EXERCISE BRIEF: Copy out all lines from the material that contain the string "Setup".

SOURCE DATA:
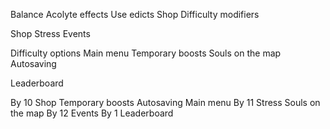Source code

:Balance
	Acolyte effects
	Use edicts
	Shop
	Difficulty modifiers

Shop
Stress
Events

Difficulty options
Main menu
Temporary boosts
Souls on the map
Autosaving

Leaderboard

By 10
	Shop
	Temporary boosts
	Autosaving
	Main menu
By 11
	Stress
	Souls on the map
By 12
	Events
By 1
	Leaderboard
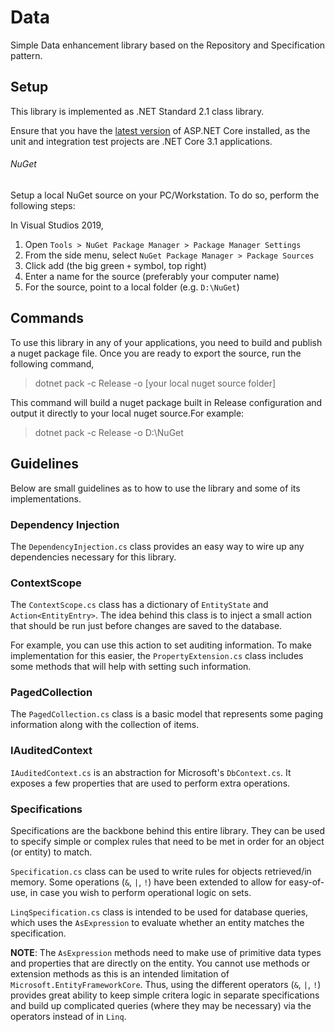 # Data

Simple Data enhancement library based on the Repository and Specification pattern.

## Setup

This library is implemented as .NET Standard 2.1 class library.

Ensure that you have the [latest version](https://dotnet.microsoft.com/download/dotnet-core) of ASP.NET Core installed, as the unit and integration test
projects are .NET Core 3.1 applications.

###### NuGet
Setup a local NuGet source on your PC/Workstation. To do so, perform the following steps:

In Visual Studios 2019,
1. Open `Tools > NuGet Package Manager > Package Manager Settings`
2. From the side menu, select `NuGet Package Manager > Package Sources`
3. Click add (the big green `+` symbol, top right)
4. Enter a name for the source (preferably your computer name)
5. For the source, point to a local folder (e.g. `D:\NuGet`)

## Commands

To use this library in any of your applications, you need to build and publish a nuget package file.
Once you are ready to export the source, run the following command,

> dotnet pack -c Release -o [your local nuget source folder]

This command will build a nuget package built in Release configuration and output it directly to your local nuget source.For example:
> dotnet pack -c Release -o D:\NuGet

## Guidelines

Below are small guidelines as to how to use the library and some of its implementations.

### Dependency Injection

The `DependencyInjection.cs` class provides an easy way to wire up any dependencies necessary for this library.

### ContextScope

The `ContextScope.cs` class has a dictionary of `EntityState` and `Action<EntityEntry>`. The idea behind this class is to inject a small action
that should be run just before changes are saved to the database.

For example, you can use this action to set auditing information. To make implementation for this easier, the `PropertyExtension.cs` class includes 
some methods that will help with setting such information.

### PagedCollection

The `PagedCollection.cs` class is a basic model that represents some paging information along with the collection of items.

### IAuditedContext

`IAuditedContext.cs` is an abstraction for Microsoft's `DbContext.cs`. It exposes a few properties that are used to perform extra operations.

### Specifications

Specifications are the backbone behind this entire library. They can be used to specify simple or complex rules that need to be met in order for an object
(or entity) to match. 

`Specification.cs` class can be used to write rules for objects retrieved/in memory. Some operations (`&`, `|`, `!`) have been extended to allow for 
easy-of-use, in case you wish to perform operational logic on sets.

`LinqSpecification.cs` class is intended to be used for database queries, which uses the `AsExpression` to evaluate whether an entity matches the
specification.

**NOTE**: The `AsExpression` methods need to make use of primitive data types and properties that are directly on the entity. You cannot use methods 
or extension methods as this is an intended limitation of `Microsoft.EntityFrameworkCore`. Thus, using the different operators (`&`, `|`, `!`) 
provides great ability to keep simple critera logic in separate specifications and build up complicated queries (where they may be necessary) via the 
operators instead of in `Linq`.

WRITTEN RESPONSE:
## Setup
Setup a local NuGet source on your PC/Workstation. To do so, perform the following steps:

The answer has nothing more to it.